Exercise → Type out all the data below, word for word.

Records supplied →
--------------------------------------------------

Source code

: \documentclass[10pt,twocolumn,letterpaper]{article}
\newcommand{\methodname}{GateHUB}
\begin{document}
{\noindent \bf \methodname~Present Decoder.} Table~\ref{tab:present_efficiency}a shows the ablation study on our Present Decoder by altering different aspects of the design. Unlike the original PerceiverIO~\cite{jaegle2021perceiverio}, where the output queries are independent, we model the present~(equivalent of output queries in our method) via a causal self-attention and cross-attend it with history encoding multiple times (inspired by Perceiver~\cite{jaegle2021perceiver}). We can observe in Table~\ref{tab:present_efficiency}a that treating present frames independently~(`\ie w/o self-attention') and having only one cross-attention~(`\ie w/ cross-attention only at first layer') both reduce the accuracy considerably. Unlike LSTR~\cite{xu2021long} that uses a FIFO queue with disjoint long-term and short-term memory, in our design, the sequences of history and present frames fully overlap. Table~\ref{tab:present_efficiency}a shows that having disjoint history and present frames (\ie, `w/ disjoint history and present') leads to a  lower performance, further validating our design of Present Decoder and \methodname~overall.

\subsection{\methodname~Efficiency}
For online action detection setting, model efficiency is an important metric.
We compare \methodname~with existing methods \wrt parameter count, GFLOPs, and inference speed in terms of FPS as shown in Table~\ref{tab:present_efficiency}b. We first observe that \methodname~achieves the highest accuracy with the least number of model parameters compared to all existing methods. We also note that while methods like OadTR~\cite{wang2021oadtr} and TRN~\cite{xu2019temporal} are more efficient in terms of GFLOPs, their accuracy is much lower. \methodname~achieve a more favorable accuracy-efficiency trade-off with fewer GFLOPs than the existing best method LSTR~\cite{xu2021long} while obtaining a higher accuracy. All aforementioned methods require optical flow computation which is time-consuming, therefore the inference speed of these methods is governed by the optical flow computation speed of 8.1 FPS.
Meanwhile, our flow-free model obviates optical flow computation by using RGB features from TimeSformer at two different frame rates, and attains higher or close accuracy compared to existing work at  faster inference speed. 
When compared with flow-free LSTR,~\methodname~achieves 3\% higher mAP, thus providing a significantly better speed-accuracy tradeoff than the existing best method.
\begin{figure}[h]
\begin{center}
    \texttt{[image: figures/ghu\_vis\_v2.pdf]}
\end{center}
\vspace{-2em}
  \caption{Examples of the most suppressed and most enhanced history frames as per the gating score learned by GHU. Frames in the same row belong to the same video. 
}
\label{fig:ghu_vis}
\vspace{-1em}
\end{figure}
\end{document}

--------------------------------------------------

Expected answer →
Source code

: \documentclass[10pt,twocolumn,letterpaper]{article}
\newcommand{\methodname}{GateHUB}
\begin{document}
{\noindent \bf \methodname~Present Decoder.} Table~\ref{tab:present_efficiency}a shows the ablation study on our Present Decoder by altering different aspects of the design. Unlike the original PerceiverIO~\cite{jaegle2021perceiverio}, where the output queries are independent, we model the present~(equivalent of output queries in our method) via a causal self-attention and cross-attend it with history encoding multiple times (inspired by Perceiver~\cite{jaegle2021perceiver}). We can observe in Table~\ref{tab:present_efficiency}a that treating present frames independently~(`\ie w/o self-attention') and having only one cross-attention~(`\ie w/ cross-attention only at first layer') both reduce the accuracy considerably. Unlike LSTR~\cite{xu2021long} that uses a FIFO queue with disjoint long-term and short-term memory, in our design, the sequences of history and present frames fully overlap. Table~\ref{tab:present_efficiency}a shows that having disjoint history and present frames (\ie, `w/ disjoint history and present') leads to a  lower performance, further validating our design of Present Decoder and \methodname~overall.

\subsection{\methodname~Efficiency}
For online action detection setting, model efficiency is an important metric.
We compare \methodname~with existing methods \wrt parameter count, GFLOPs, and inference speed in terms of FPS as shown in Table~\ref{tab:present_efficiency}b. We first observe that \methodname~achieves the highest accuracy with the least number of model parameters compared to all existing methods. We also note that while methods like OadTR~\cite{wang2021oadtr} and TRN~\cite{xu2019temporal} are more efficient in terms of GFLOPs, their accuracy is much lower. \methodname~achieve a more favorable accuracy-efficiency trade-off with fewer GFLOPs than the existing best method LSTR~\cite{xu2021long} while obtaining a higher accuracy. All aforementioned methods require optical flow computation which is time-consuming, therefore the inference speed of these methods is governed by the optical flow computation speed of 8.1 FPS.
Meanwhile, our flow-free model obviates optical flow computation by using RGB features from TimeSformer at two different frame rates, and attains higher or close accuracy compared to existing work at  faster inference speed. 
When compared with flow-free LSTR,~\methodname~achieves 3\% higher mAP, thus providing a significantly better speed-accuracy tradeoff than the existing best method.
\begin{figure}[h]
\begin{center}
    \texttt{[image: figures/ghu\_vis\_v2.pdf]}
\end{center}
\vspace{-2em}
  \caption{Examples of the most suppressed and most enhanced history frames as per the gating score learned by GHU. Frames in the same row belong to the same video. 
}
\label{fig:ghu_vis}
\vspace{-1em}
\end{figure}
\end{document}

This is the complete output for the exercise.